──────── Material supplied ────────

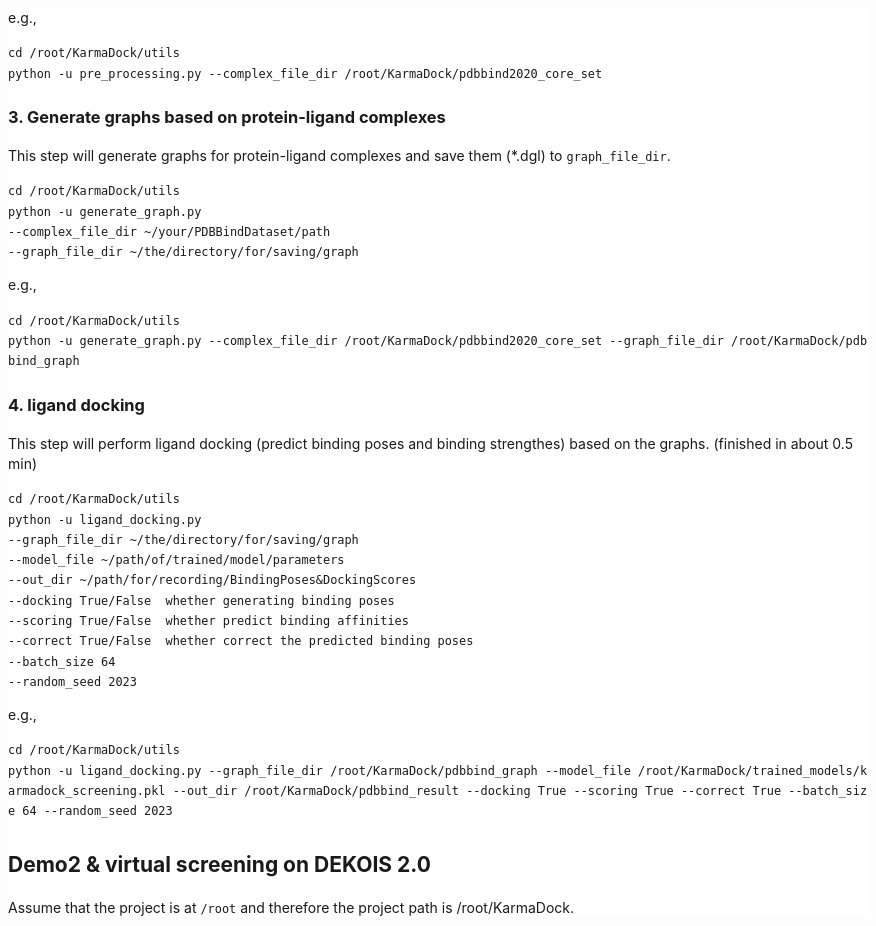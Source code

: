 e.g.,

```
cd /root/KarmaDock/utils 
python -u pre_processing.py --complex_file_dir /root/KarmaDock/pdbbind2020_core_set
```

### 3. Generate graphs based on protein-ligand complexes

This step will generate graphs for protein-ligand complexes and save them (*.dgl) to `graph_file_dir`.

```
cd /root/KarmaDock/utils 
python -u generate_graph.py 
--complex_file_dir ~/your/PDBBindDataset/path 
--graph_file_dir ~/the/directory/for/saving/graph 
```

e.g.,

```
cd /root/KarmaDock/utils 
python -u generate_graph.py --complex_file_dir /root/KarmaDock/pdbbind2020_core_set --graph_file_dir /root/KarmaDock/pdbbind_graph 
```

### 4. ligand docking

This step will perform ligand docking (predict binding poses and binding strengthes) based on the graphs. (finished in about 0.5 min)

```
cd /root/KarmaDock/utils 
python -u ligand_docking.py 
--graph_file_dir ~/the/directory/for/saving/graph 
--model_file ~/path/of/trained/model/parameters 
--out_dir ~/path/for/recording/BindingPoses&DockingScores 
--docking True/False  whether generating binding poses
--scoring True/False  whether predict binding affinities
--correct True/False  whether correct the predicted binding poses
--batch_size 64 
--random_seed 2023 
```
e.g.,
```
cd /root/KarmaDock/utils 
python -u ligand_docking.py --graph_file_dir /root/KarmaDock/pdbbind_graph --model_file /root/KarmaDock/trained_models/karmadock_screening.pkl --out_dir /root/KarmaDock/pdbbind_result --docking True --scoring True --correct True --batch_size 64 --random_seed 2023
```

## Demo2 & virtual screening on DEKOIS 2.0

Assume that the project is at `/root` and therefore the project path is /root/KarmaDock.
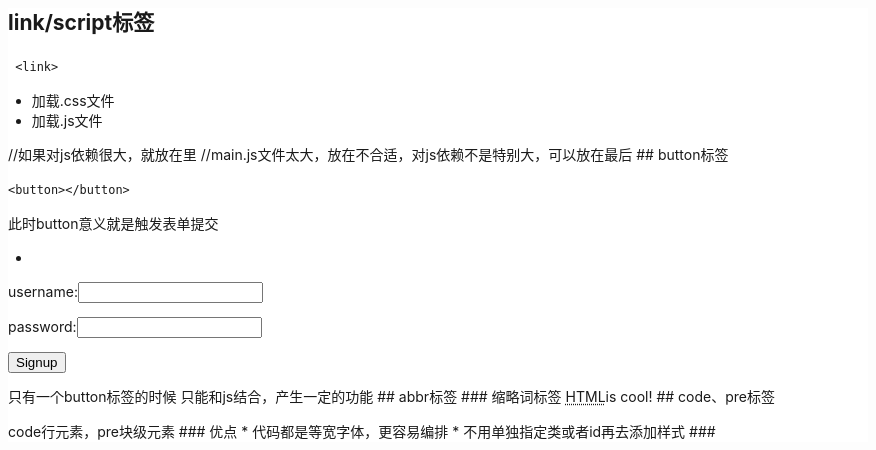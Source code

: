 </body>

</html>



## link/script标签
	 <link>
* 加载.css文件
	 <script></script>
* 加载.js文件
 <meta charset="utf8">

<title>test</title>

<html>

<head>

   <link href="index.css">

   <script src="main.js"></script> //如果对js依赖很大，就放在<head>里

</head>

<body>

<script src="main.js"></script>   //main.js文件太大，放在<head>不合适，对js依赖不是特别大，可以放在最后

</body>

</html>
## button标签

	<button></button>
 此时button意义就是触发表单提交
* <form>

username:<input><br>

password:<input><br>

<button>Signup</button>

</form>
只有一个button标签的时候
只能和js结合，产生一定的功能
## abbr标签
	 <abbr></abbr>
### 缩略词标签
	 <abbr title="Hyper Text Markup Language">HTML</abbr>is cool!
## code、pre标签
	<code></code>
	 <pre></pre>
 code行元素，pre块级元素
### 优点
* 代码都是等宽字体，更容易编排
* 不用单独指定类或者id再去添加样式
### <meta charset="utf8">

────────

● Instructions to follow: Count every line of the records that holds the string "complexes". Write only the total.

● Solution for this task: 2